Аптекарь - Страница 17
Жена старого Корбача Анна, узнав, что скоро станет вдовой, бросилась по людям и стала расспрашивать, каким образом можно мужа спасти, и одна пани, у которой мать Гануша прибирала, нашла выход. Она не знала законов, но знала обычаи. По ее словам, было только две возможности спасти приговоренного к смертной казни. Первая заключалась в том, чтобы нашелся кто-то, кто согласился бы стать под венец с обреченным или обреченной, тогда наказание ограничивалась только символическим прикосновением меча к шее. Поэтому неудивительно, что на место казни всегда сбегались девушки, чья репутация не давала надежд на теплое семейное счастье. Приходили и те, над кем тем или иным образом поиздевалась природа. Однако этот обычай имел отношение только к парням и девушкам. Но существовал еще один. Если сын осужденного вызывался идти в науку к палачу, стать его подмастерьем, а потом и самим палачом, то отцу отсекали только левую руку.

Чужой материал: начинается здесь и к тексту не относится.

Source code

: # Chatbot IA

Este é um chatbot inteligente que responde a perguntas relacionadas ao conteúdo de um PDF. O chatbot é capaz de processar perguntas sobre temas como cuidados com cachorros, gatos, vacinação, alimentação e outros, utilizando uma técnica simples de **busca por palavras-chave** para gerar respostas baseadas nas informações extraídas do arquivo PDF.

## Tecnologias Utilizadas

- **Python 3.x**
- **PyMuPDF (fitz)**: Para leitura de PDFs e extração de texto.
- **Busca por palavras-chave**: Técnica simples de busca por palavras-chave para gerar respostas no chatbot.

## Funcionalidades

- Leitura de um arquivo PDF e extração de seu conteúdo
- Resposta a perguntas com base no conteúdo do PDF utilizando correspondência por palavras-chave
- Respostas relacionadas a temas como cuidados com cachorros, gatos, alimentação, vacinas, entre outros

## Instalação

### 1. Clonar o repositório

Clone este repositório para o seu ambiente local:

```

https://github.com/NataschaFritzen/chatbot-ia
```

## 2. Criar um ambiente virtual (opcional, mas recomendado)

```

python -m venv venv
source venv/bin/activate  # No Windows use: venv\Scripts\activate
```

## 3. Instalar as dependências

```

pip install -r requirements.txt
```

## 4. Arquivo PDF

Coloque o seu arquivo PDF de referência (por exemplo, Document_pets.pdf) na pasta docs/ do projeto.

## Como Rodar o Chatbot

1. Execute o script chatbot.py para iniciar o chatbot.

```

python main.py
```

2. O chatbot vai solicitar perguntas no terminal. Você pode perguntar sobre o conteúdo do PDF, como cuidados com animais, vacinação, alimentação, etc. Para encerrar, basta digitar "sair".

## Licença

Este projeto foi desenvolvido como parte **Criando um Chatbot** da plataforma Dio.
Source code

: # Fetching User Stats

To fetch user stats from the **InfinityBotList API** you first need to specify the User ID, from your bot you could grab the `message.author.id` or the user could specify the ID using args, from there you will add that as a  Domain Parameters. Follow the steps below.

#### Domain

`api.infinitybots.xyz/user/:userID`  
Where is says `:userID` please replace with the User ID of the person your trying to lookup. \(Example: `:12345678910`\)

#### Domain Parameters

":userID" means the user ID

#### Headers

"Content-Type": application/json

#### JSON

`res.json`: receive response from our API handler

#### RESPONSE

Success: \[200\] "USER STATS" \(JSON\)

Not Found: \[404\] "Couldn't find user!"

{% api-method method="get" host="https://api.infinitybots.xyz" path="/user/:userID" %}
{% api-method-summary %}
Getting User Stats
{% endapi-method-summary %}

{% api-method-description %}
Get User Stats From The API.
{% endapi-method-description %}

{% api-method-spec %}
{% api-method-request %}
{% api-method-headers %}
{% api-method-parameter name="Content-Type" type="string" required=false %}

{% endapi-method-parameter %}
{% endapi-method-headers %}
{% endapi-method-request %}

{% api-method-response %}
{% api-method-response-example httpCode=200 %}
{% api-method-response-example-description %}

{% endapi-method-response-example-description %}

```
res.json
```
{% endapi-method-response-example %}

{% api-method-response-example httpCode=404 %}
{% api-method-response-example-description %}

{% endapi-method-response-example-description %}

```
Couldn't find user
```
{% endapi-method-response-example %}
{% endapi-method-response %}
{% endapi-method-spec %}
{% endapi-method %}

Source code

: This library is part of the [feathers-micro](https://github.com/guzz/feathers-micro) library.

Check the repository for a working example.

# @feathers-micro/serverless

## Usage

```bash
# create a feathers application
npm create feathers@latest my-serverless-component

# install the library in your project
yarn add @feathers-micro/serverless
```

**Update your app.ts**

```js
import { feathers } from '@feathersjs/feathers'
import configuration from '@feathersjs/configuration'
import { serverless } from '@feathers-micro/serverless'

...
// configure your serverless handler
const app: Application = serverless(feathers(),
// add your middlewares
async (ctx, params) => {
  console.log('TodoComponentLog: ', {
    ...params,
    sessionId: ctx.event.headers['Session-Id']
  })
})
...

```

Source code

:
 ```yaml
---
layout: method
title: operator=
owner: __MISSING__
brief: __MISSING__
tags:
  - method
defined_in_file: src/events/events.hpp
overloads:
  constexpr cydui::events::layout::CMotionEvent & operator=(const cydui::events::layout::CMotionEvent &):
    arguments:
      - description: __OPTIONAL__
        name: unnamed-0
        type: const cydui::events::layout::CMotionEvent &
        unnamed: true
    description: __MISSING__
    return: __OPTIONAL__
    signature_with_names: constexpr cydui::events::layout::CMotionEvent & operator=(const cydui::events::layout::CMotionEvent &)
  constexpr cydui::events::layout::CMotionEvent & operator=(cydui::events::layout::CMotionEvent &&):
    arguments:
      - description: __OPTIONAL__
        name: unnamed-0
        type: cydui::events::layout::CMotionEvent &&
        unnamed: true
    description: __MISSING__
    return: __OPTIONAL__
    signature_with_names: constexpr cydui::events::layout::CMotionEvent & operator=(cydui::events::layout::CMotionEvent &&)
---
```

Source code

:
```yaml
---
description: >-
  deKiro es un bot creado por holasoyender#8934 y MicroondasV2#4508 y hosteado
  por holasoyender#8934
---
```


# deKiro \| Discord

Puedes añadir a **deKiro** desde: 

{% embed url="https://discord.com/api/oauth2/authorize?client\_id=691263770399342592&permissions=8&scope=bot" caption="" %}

– У вас двое сыновей, – сказала мудрая пани, – вот и выберите из них того, кто принесет себя в жертву. В конце концов, не такая уж плохая специальность. Заработок стабильный, уважение общества обеспечено, – тут она засмеялась.
Анна с плачем вернулась домой и рассказала сыновьям, какой жертвы ждет от них их дорогой папаша. Старший сын наотрез отказался от такой чести, а младший покорился.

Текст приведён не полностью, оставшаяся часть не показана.